[Records from a data source]
:::

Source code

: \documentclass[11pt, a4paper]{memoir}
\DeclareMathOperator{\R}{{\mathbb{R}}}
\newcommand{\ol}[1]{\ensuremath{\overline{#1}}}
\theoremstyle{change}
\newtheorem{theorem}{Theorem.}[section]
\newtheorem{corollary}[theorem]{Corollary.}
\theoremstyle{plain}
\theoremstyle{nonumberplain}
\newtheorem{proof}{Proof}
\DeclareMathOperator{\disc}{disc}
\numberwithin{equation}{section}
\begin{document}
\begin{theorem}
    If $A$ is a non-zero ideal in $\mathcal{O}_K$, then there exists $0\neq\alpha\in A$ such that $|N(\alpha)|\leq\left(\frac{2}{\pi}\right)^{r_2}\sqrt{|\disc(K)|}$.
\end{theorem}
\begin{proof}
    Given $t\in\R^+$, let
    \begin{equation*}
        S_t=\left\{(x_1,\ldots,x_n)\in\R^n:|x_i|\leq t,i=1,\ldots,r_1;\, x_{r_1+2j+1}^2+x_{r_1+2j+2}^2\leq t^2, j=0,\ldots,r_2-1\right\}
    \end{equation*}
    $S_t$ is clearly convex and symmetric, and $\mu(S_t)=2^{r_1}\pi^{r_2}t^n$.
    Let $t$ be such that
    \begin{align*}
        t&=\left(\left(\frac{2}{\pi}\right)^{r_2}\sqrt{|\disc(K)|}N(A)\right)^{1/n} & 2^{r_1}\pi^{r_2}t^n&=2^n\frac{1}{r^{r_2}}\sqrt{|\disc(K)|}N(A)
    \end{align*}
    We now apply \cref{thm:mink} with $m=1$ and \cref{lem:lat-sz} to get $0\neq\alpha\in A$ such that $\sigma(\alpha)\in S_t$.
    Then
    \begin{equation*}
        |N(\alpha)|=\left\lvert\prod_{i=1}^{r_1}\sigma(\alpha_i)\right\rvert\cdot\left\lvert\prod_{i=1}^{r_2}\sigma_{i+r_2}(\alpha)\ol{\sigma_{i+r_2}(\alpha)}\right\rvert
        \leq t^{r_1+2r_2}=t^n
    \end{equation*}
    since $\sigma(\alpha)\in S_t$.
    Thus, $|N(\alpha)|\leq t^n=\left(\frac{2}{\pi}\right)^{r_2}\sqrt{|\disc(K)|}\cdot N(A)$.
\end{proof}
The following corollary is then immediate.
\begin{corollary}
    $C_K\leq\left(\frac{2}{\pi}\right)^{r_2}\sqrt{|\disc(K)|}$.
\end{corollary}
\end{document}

:::

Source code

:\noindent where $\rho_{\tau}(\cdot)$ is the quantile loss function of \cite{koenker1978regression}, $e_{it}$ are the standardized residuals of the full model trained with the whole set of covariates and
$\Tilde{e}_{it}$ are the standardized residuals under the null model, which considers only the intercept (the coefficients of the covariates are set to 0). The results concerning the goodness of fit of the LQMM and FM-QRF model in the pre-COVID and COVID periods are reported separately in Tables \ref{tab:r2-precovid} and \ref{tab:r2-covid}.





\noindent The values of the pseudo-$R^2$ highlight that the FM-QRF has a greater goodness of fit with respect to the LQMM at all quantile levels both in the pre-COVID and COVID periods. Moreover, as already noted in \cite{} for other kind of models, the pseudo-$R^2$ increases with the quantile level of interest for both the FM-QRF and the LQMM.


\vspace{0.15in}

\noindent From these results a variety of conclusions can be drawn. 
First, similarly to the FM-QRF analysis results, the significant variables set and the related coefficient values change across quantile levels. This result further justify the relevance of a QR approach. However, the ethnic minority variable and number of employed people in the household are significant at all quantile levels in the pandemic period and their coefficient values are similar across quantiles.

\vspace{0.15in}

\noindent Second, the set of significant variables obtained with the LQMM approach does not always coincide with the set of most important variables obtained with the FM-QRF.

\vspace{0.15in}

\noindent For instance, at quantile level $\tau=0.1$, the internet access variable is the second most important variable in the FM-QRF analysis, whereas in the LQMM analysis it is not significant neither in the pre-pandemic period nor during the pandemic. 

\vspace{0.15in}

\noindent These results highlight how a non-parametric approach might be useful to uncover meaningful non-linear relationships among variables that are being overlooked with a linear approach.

:::

▶ _TASK_
Please return the lines above that run from the line containing "with the FM-QRF." to the line containing "a linear approach.", inclusive, exactly and with no other lines.

▶ _YOUR RESPONSE_
\noindent Second, the set of significant variables obtained with the LQMM approach does not always coincide with the set of most important variables obtained with the FM-QRF.

\vspace{0.15in}

\noindent For instance, at quantile level $\tau=0.1$, the internet access variable is the second most important variable in the FM-QRF analysis, whereas in the LQMM analysis it is not significant neither in the pre-pandemic period nor during the pandemic. 

\vspace{0.15in}

\noindent These results highlight how a non-parametric approach might be useful to uncover meaningful non-linear relationships among variables that are being overlooked with a linear approach.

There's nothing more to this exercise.